Ô lit! : Du berceau au parkour
Scène

Ô lit! : Du berceau au parkour

Dans Ô lit!, sa nouvelle création pour les 4 ans et plus, Hélène Langevin retrace l’évolution de l’enfant, de la naissance à l’adolescence. Une œuvre charmante et efficace qui manque cependant de finesse et de magie.

Avec six pièces pour jeune public à son actif et d’innombrables représentations et ateliers donnés au cours des 13 dernières années par la compagnie Bouge de là, Hélène Langevin a fait 1000 fois la preuve qu’elle a le tour pour captiver les enfants. Dans une Agora bondée d’élèves âgés de 4 à 9 ans, elle réussit à nouveau son coup avec Ô lit! On rit beaucoup, on s’exclame souvent et on écoute, la bouche grande ouverte, l’histoire de la sorcière et de la jeune fille aux mains de bois.  
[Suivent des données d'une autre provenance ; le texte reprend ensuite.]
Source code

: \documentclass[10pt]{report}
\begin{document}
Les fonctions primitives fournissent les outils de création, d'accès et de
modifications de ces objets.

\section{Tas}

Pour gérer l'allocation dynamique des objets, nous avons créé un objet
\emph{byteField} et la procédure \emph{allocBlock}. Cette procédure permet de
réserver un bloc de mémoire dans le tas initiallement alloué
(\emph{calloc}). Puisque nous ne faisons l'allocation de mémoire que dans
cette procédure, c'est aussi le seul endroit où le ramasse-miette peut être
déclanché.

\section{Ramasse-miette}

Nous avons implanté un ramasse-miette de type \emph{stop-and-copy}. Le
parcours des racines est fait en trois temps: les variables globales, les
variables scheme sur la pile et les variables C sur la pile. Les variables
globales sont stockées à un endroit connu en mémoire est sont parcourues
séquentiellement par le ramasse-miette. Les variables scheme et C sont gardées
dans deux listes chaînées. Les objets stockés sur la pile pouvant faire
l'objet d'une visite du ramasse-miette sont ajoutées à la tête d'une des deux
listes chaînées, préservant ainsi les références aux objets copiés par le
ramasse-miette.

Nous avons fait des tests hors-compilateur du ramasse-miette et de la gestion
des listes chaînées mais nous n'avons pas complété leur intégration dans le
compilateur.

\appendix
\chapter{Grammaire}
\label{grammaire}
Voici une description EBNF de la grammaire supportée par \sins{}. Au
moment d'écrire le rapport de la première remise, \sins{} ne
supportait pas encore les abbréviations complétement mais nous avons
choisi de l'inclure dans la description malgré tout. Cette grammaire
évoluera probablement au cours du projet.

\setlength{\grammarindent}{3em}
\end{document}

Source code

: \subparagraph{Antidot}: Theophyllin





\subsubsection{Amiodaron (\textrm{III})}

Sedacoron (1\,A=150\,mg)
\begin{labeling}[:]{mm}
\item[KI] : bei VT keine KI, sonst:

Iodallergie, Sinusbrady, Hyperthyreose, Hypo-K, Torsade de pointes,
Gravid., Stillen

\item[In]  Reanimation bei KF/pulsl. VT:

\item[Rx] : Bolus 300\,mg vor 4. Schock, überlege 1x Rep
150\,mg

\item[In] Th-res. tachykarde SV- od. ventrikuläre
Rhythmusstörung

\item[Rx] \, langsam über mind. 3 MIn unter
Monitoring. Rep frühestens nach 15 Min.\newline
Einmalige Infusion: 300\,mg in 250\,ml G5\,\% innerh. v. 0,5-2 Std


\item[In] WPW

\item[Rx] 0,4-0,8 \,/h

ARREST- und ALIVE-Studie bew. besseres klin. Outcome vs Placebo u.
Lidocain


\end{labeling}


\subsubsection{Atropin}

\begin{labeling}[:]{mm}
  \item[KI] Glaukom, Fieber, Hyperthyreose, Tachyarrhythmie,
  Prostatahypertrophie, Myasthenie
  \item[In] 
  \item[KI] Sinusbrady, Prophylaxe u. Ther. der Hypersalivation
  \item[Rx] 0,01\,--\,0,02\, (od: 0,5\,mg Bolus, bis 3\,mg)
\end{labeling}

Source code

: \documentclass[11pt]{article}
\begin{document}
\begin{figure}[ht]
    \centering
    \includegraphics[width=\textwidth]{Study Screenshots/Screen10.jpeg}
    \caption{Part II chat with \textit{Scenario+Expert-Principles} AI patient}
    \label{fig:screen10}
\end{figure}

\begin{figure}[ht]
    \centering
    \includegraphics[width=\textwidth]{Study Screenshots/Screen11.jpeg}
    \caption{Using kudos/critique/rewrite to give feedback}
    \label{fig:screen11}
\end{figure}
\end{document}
L’œuvre est divisée en quatre sections. Dans la première, savoureuse et hilarante, les cinq danseurs incarnent des bébés à la conquête de la verticalité. Les comportements spécifiques des nourrissons sont parfaitement reproduits, mais certains corps restent trop policés pour rendre parfaitement leur gestuelle maladroite. Immense, le lit est ensuite rapidement déplacé avec les accessoires pour une séquence plus théâtrale. Une petite fille (Julie Tymchuk) y pique une grosse colère avant que son papa (l’acteur Guillaume Chouinard) ne récompense son retour au calme par un récit palpitant qu’illustrent magnifiquement les autres interprètes. Par d’habiles manipulations, ils transforment rapidement le décor, usant entre autres subtilement des ombres chinoises qu’on retrouve dans la plupart des œuvres de Langevin. Le lit commence à être désossé pour la danse du super héros à laquelle se livre en solo un préado (Nathan Yaffe) bientôt rejoint par ses comparses. Avec ses compositions géométriques, pyramidales et sa gestuelle plus athlétique, la chorégraphie devient plus spectaculaire, conduisant naturellement à la scène finale, très circassienne, dans laquelle la structure complexe du sommier est entièrement déployée. Elle ouvre alors un espace d’expérimentations musicales percussives et de jeux acrobatiques évoquant le parkour. Tirant le meilleur de chacun de ses interprètes, tous nouveaux hormis Chouinard, Langevin exploite le goût d’Emily Honegger pour les danses urbaines et le passé gymnique de Myriam Tremblay.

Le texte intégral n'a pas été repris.